Chagnon initially gained controversy for his ideas about violence and warfare among the Yanomami – and the potential application of these ideas to small-scale societies more generally – arguing that “homicide, blood revenge, and warfare are manifestations of individual conflicts of interest over material and reproductive resources.” In particular, Chagnon noted that Yanomami men who had killed had greater reproductive success than men who hadn’t. Ferguson contested this claim, arguing that, among other things, this effect is primarily driven by the fact that killers are more likely to be older (older males have more children), and more likely to be a ‘headman’ (headmen usually have more wives and more children).

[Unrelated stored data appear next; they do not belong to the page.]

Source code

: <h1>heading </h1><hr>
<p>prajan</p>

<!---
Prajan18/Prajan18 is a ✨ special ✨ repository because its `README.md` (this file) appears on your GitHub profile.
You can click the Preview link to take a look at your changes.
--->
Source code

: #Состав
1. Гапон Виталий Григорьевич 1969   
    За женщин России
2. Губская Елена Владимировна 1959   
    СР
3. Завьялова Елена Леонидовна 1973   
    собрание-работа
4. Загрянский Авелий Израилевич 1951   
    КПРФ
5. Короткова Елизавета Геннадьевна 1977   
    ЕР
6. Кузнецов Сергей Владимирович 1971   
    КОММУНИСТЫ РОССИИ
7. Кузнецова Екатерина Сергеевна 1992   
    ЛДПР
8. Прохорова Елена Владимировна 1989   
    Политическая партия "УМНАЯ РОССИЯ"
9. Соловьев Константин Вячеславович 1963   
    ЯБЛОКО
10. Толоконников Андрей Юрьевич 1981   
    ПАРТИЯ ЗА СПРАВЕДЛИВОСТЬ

Regarding his objection about the inclusion of headmen in Chagnon’s sample, this seems like Ferguson is advocating a preferred form of post-treatment bias, by wanting to statistically control for a variable in order to dilute the size of an effect associated with it. 12 of the 13 headmen in Chagnon’s sample were killers (the only non-killer had only recently obtained headman status). If being a killer is, for all practical purposes, a requirement to obtain or keep headman status, then removing headmen from your sample just obscures the way killing can be a pathway to greater power and reproductive success.

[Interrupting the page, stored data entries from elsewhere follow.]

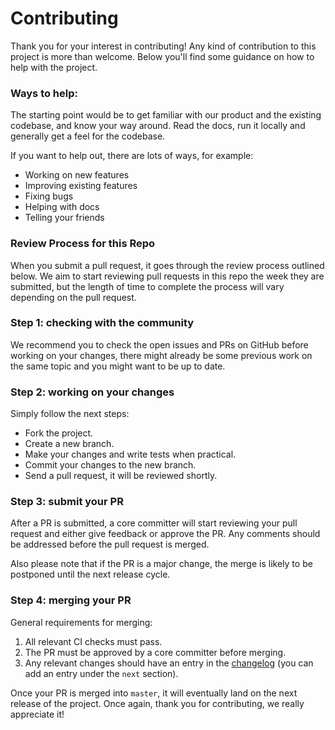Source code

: # Contributing

Thank you for your interest in contributing! Any kind of contribution to this project is more than welcome. Below you'll find some guidance on how to help with the project.

### Ways to help:

The starting point would be to get familiar with our product and the existing codebase, and know your way around. Read the docs, run it locally and generally get a feel for the codebase.

If you want to help out, there are lots of ways, for example:

- Working on new features
- Improving existing features
- Fixing bugs
- Helping with docs
- Telling your friends

### Review Process for this Repo

When you submit a pull request, it goes through the review process outlined below. We aim to start reviewing pull requests in this repo the week they are submitted, but the length of time to complete the process will vary depending on the pull request.

### Step 1: checking with the community

We recommend you to check the open issues and PRs on GitHub before working on your changes, there might already be some previous work on the same topic and you might want to be up to date.

### Step 2: working on your changes

Simply follow the next steps:

- Fork the project.
- Create a new branch.
- Make your changes and write tests when practical.
- Commit your changes to the new branch.
- Send a pull request, it will be reviewed shortly.

### Step 3: submit your PR

After a PR is submitted, a core committer will start reviewing your pull request and either give feedback or approve the PR. Any comments should be addressed before the pull request is merged.

Also please note that if the PR is a major change, the merge is likely to be postponed until the next release cycle.

### Step 4: merging your PR

General requirements for merging:

1. All relevant CI checks must pass.
2. The PR must be approved by a core committer before merging.
3. Any relevant changes should have an entry in the [changelog](CHANGELOG.md) (you can add an entry under the `next` section).

Once your PR is merged into `master`, it will eventually land on the next release of the project. Once again, thank you for contributing, we really appreciate it!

Warriors in small-scale societies gaining greater status and marriage opportunities is a fairly common (though not universal) trend. I discussed aspects of this in two articles over at Quillette, and I also noted this pattern in my last blog post discussing head-hunting traditions across cultures. In some societies, it has been reported that to even be considered eligible for marriage a man had to collect a skull or skulls from members of rival societies.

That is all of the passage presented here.